◆ WHAT YOU NEED TO DO: Using the records below, write out again exactly the lines that begin at the line containing "for verbs and" and end at the line containing "Moreover, each morphological", and no other lines.

Top of EXTRACTED RECORDS

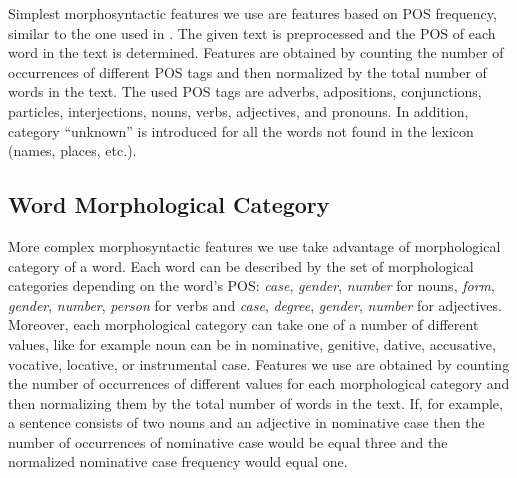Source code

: \documentclass{llncs}
\begin{document}
Simplest morphosyntactic features we use are features based on POS frequency,
similar to the one used in \cite{kukushkina2001using}. The given text is
preprocessed and the POS of each word in the text is determined. Features are
obtained by counting the number of occurrences of different POS tags and then
normalized by the total number of words in the text. The used POS tags are
adverbs, adpositions, conjunctions, particles, interjections, nouns, verbs,
adjectives, and pronouns. In addition, category ``unknown'' is introduced for all
the words not found in the lexicon (names, places, etc.).

\subsection{Word Morphological Category}
\label{sec:morphosyntactic}

More complex morphosyntactic features we use take advantage of morphological
category of a word. Each word can be described by the set of morphological
categories depending on the word's POS: \emph{case}, \emph{gender}, \emph{number}
for nouns, \emph{form}, \emph{gender}, \emph{number}, \emph{person} for verbs and
\emph{case}, \emph{degree}, \emph{gender}, \emph{number} for adjectives.
Moreover, each morphological category can take one of a number of different
values, like for example noun can be in nominative, genitive, dative, accusative, vocative,
locative, or instrumental case. Features we use are obtained by counting the
number of occurrences of different values for each morphological category and
then normalizing them by the total number of words in the text. If, for example,
a sentence consists of two nouns and an adjective in nominative case then the
number of occurrences of nominative case would be equal three and the normalized
nominative case frequency would equal one.
\end{document}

Bottom of EXTRACTED RECORDS

◆ EXERCISE RESULT:
for nouns, \emph{form}, \emph{gender}, \emph{number}, \emph{person} for verbs and
\emph{case}, \emph{degree}, \emph{gender}, \emph{number} for adjectives.
Moreover, each morphological category can take one of a number of different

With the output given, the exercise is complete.